Developing and improving productivity in vertical farms
Growing food in our increasingly variable climate is a challenge.
Growing crops in a controlled environment provides an alternative approach to conventional farming which is free from the pressures created by extremes and variations in our weather, isolated from pests, and allows crop growth at a wider range of latitudes.
Vertical farming is a relatively recent development with the first commercial vertical farm being reported as developed in 2012 in Singapore. Grand View Research estimated that the value of the vertical farming market would reach almost US$10 billion by 2025.
Developing indoor vertical farms requires a good understanding of all the requirements each crop plant will need for optimal growth and development. As a relatively new technology, research can have a big impact on how successful these enterprises will be in the longer term with expertise in plant physiology supporting improvements to these systems.
Dr Antony Dodd’s research into the plant circadian clock had found that optimising growing conditions to match the clock resulted in plants that contained more chlorophyll, allowing them to convert more of the available light into biomass and grow faster. Experimentally, productivity could be doubled by matching the circadian rhythm to the photoperiod in the growing environment. The capacity to control conditions precisely within a vertical farm means that the environment can be fine-tuned to the requirements of the crop to maximise yield.
In 2019 Dr Antony Dodd was awarded a Royal Society Short Industry Fellowship to support the development of a collaboration with LettUs Grow, a company that designs aeroponic irrigation systems, control technology and software for indoor farms.
The collaborative team combines expertise in biological science with engineering, with Dr Dodd’s research group providing expertise on optimal circadian rhythms, light quality and plant physiology to inform developments in light provision for crop plants in vertical farming systems.

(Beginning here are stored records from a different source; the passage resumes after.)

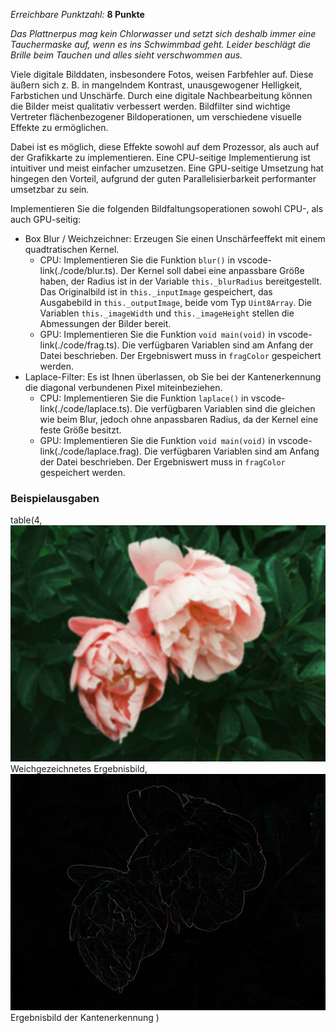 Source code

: *Erreichbare Punktzahl:* **8 Punkte**

*Das Plattnerpus mag kein Chlorwasser und setzt sich deshalb immer eine Tauchermaske auf, wenn es ins Schwimmbad geht. Leider beschlägt die Brille beim Tauchen und alles sieht verschwommen aus.*

Viele digitale Bilddaten, insbesondere Fotos, weisen Farbfehler auf. Diese äußern sich z. B. in mangelndem Kontrast, unausgewogener Helligkeit, Farbstichen und Unschärfe. Durch eine digitale Nachbearbeitung können die Bilder meist qualitativ verbessert werden. Bildfilter sind wichtige Vertreter flächenbezogener Bildoperationen, um verschiedene visuelle Effekte zu ermöglichen.

Dabei ist es möglich, diese Effekte sowohl auf dem Prozessor, als auch auf der Grafikkarte zu implementieren. Eine CPU-seitige Implementierung ist intuitiver und meist einfacher umzusetzen. Eine GPU-seitige Umsetzung hat hingegen den Vorteil, aufgrund der guten Parallelisierbarkeit performanter umsetzbar zu sein.

Implementieren Sie die folgenden Bildfaltungsoperationen sowohl CPU-, als auch GPU-seitig:
- Box Blur / Weichzeichner: Erzeugen Sie einen Unschärfeeffekt mit einem quadtratischen Kernel.
  - CPU: Implementieren Sie die Funktion `blur()` in vscode-link(./code/blur.ts). Der Kernel soll dabei eine anpassbare Größe haben, der Radius ist in der Variable `this._blurRadius` bereitgestellt. Das Originalbild ist in `this._inputImage` gespeichert, das Ausgabebild in `this._outputImage`, beide vom Typ `Uint8Array`. Die Variablen `this._imageWidth` und `this._imageHeight` stellen die Abmessungen der Bilder bereit.
  - GPU: Implementieren Sie die Funktion `void main(void)` in vscode-link(./code/frag.ts). Die verfügbaren Variablen sind am Anfang der Datei beschrieben. Der Ergebniswert muss in `fragColor` gespeichert werden.
- Laplace-Filter: Es ist Ihnen überlassen, ob Sie bei der Kantenerkennung die diagonal verbundenen Pixel miteinbeziehen.
  - CPU: Implementieren Sie die Funktion `laplace()` in vscode-link(./code/laplace.ts). Die verfügbaren Variablen sind die gleichen wie beim Blur, jedoch ohne anpassbaren Radius, da der Kernel eine feste Größe besitzt.
  - GPU: Implementieren Sie die Funktion `void main(void)` in vscode-link(./code/laplace.frag). Die verfügbaren Variablen sind am Anfang der Datei beschrieben. Der Ergebniswert muss in `fragColor` gespeichert werden.

### Beispielausgaben

table(4,
    ![](./img/cpuGpu_blur.png)<br>
    Weichgezeichnetes Ergebnisbild,
    ![](./img/cpuGpu_edge.png)<br>
    Ergebnisbild der Kantenerkennung
)
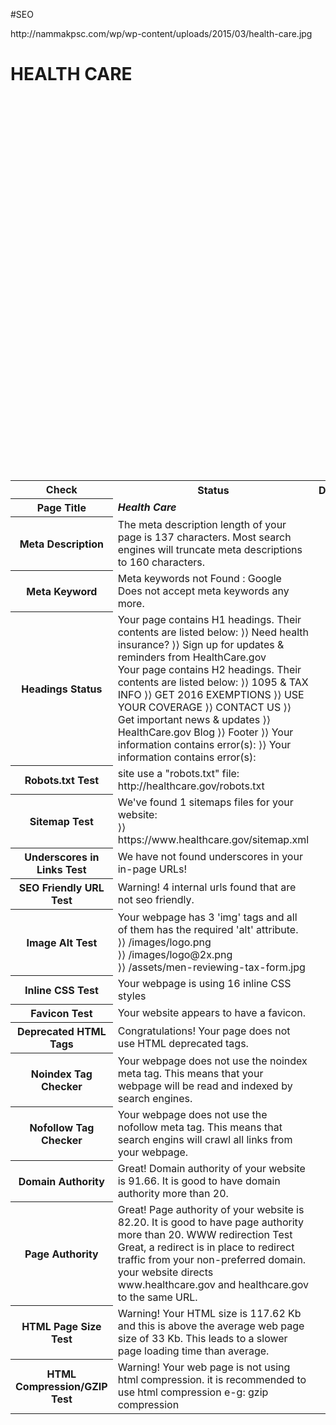 #SEO
<html>
<body>
<backgroundimage>http://nammakpsc.com/wp/wp-content/uploads/2015/03/health-care.jpg</backgroundimage>
<h1><b>HEALTH CARE</b><h1>
<table>
<tr>
<th>Check</th>
<th>Status</th>
<th>Details</th>
<th>Suggestion</th>
</tr>
<tr>
<th><b>Page Title</b></th>
<td><b><i>Health Care</i></b></td>
<br></tr>
<tr>
<th><b>Meta Description</b></th>
<td>The meta description length of your page is 137 characters. Most search engines will truncate meta descriptions to 160 characters.<td>
<br></tr>
<tr>
<th><b>Meta Keyword</b></th>
<td>Meta keywords not Found : Google Does not accept meta keywords any more.</td><br>
</tr>
<tr>
<th><b> Headings Status</b></th>
<td>Your page contains H1 headings. Their contents are listed below:
⟩⟩ Need health insurance?
⟩⟩ Sign up for updates & reminders from HealthCare.gov
<br>Your page contains H2 headings. Their contents are listed below:
⟩⟩ 1095 & TAX INFO
⟩⟩ GET 2016 EXEMPTIONS
⟩⟩ USE YOUR COVERAGE
⟩⟩ CONTACT US
⟩⟩ Get important news & updates
⟩⟩ HealthCare.gov Blog
⟩⟩ Footer
⟩⟩ Your information contains error(s):
⟩⟩ Your information contains error(s):<br>
</td><br>
</tr>
<tr>
<th><b>Robots.txt Test</b></th>
<td> site use a "robots.txt" file:<br>
http://healthcare.gov/robots.txt
</td><br>
</tr>
<tr>
<th><b>Sitemap Test	</b></th>
<td>We've found 1 sitemaps files for your website:<br>
⟩⟩ https://www.healthcare.gov/sitemap.xml</td><br>
</tr>
<tr><th><b>Underscores in Links Test</b></th>
<td>We have not found underscores in your in-page URLs!</td>
<br>
</tr>
<tr><th><b>SEO Friendly URL Test</b></th>
<td>Warning! 4 internal urls found that are not seo friendly.</td><br>
</tr>
<tr>
<th><b>Image Alt Test	</b></th>
<td>Your webpage has 3 'img' tags and all of them has the required 'alt' attribute.<br>
⟩⟩ /images/logo.png<br>
⟩⟩ /images/logo@2x.png<br>
⟩⟩ /assets/men-reviewing-tax-form.jpg<br>
</td><br>
</tr>
<tr>
<th><b>Inline CSS Test	</b></th>
<td>Your webpage is using 16 inline CSS styles</td><br>
</tr>
<tr>
<th><b>Favicon Test</b></th>
<td>Your website appears to have a favicon.</td><br>
</tr>
<tr>
<th><b>Deprecated HTML Tags	</b></th>
<td>Congratulations! Your page does not use HTML deprecated tags.</td><br>
</tr>
<tr>
<th><b>Noindex Tag Checker</b></th>
<td>Your webpage does not use the noindex meta tag. This means that your webpage will be read and indexed by search engines.
<br>
</td><br>
</tr>
<tr>
<th><b>Nofollow Tag Checker</b></th>	
<td>Your webpage does not use the nofollow meta tag. This means that search engins will crawl all links from your webpage.
<br>
</td><br>
</tr>
<tr>
<th><b>Domain Authority</b></th>	
<td>Great! Domain authority of your website is 91.66. It is good to have domain authority more than 20.
<br>
</td><br>
</tr>
<tr>
<th><b>Page Authority</b></th>	
<td>Great! Page authority of your website is 82.20. It is good to have page authority more than 20.
WWW redirection Test		Great, a redirect is in place to redirect traffic from your non-preferred domain. your website directs www.healthcare.gov and healthcare.gov to the same URL.
<br>
</td><br>
</tr>
<tr>
<th><b>HTML Page Size Test</b></th>	
<td>Warning! Your HTML size is 117.62 Kb and this is above the average web page size of 33 Kb. 
This leads to a slower page loading time than average.
<br>
</td><br>
</tr>
<tr>
<th><b>HTML Compression/GZIP Test</b></th>	
<td>Warning! Your web page is not using html compression. it is recommended to use html compression e-g: gzip compression
<br>
</td><br>
</tr>
</table>
</body>
</html>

The team, from LettUs Grow, University of Bristol and the John Innes Centre, have worked together on several projects since the fellowship was first awarded. This has not only enabled them to develop strategies to better analyse the performance of plants within vertical farms, but also to identify the areas of research which would accelerate development of aeroponics for precision agriculture. And so together they have developed a Roadmap for aeroponics development.
The impacts so far have been:
- Awarded a Royal Society Industry Fellowship supported the development of a team to develop improvements to aeroponics technology through incorporation of circadian biology and plant physiology
- Development of a roadmap to inform on what future research is required to accelerate sustainable growth in vertical farming using aeroponics, reducing operational costs whilst maximising productivity
- BBSRC funding has supported two studentship schemes to help LettUs Grow improve their processes to optimise lighting regimes for crop growth
Jack Farmer, Chief Scientific Officer and co-founder of LettUs Grow said: “Vertical farming is an emerging industry with a lot to offer that, alongside both greenhouse and organic agricultural practices, offers a potential pathway towards continuing to meet the worlds demand for nutritious produce without degrading large tracts of agricultural land. In many ways, each of these attempt to
move forward from the chemically-driven intensive agricultural practices of the recent decades towards a system that factors-in environmental externalities.
However, if we want to manifest the environmental benefits vertical farming has to offer, we need to maximise productivity and efficiency for growers. We know it is important as a technology provider to collaborate with the best plant scientists to get the most out of our systems – elegant engineering will only take you so far. Internal collaboration between growers, engineers and scientists is foundational to what we do here, and it’s been a real pleasure to expand that collaboration to include the talented staff at the John Innes Centre.”
LettUs Grow are now developing systems to allow growth of crops which are more technically challenging such as strawberries and tree whips through their award-winning aeroponic system, which is already being used to produce leafy green crops such as salads and herbs.
There are numerous benefits to be gained from growing crops in vertical farms. We are better able to keep out pests and disease reducing the requirement for pesticides, we can maintain an optimum environment for efficient plant growth which speeds up time to harvest and enables more accurate scheduling of crops thereby reducing food waste. Vertical farms can be located close to urban conurbations reducing food miles and year-round production means that we can become less reliant on imports, guaranteeing local food supply chains which in turn can stabilise prices as well as product consistency.
Next steps for further impact from this research will involve tackling the knowledge gaps identified in the roadmap and implementing changes to identify key growing formulae for specific crops which will allow vertical farming businesses to become more productive. This in turn will enable the potential benefits of vertical farming to be fully realised.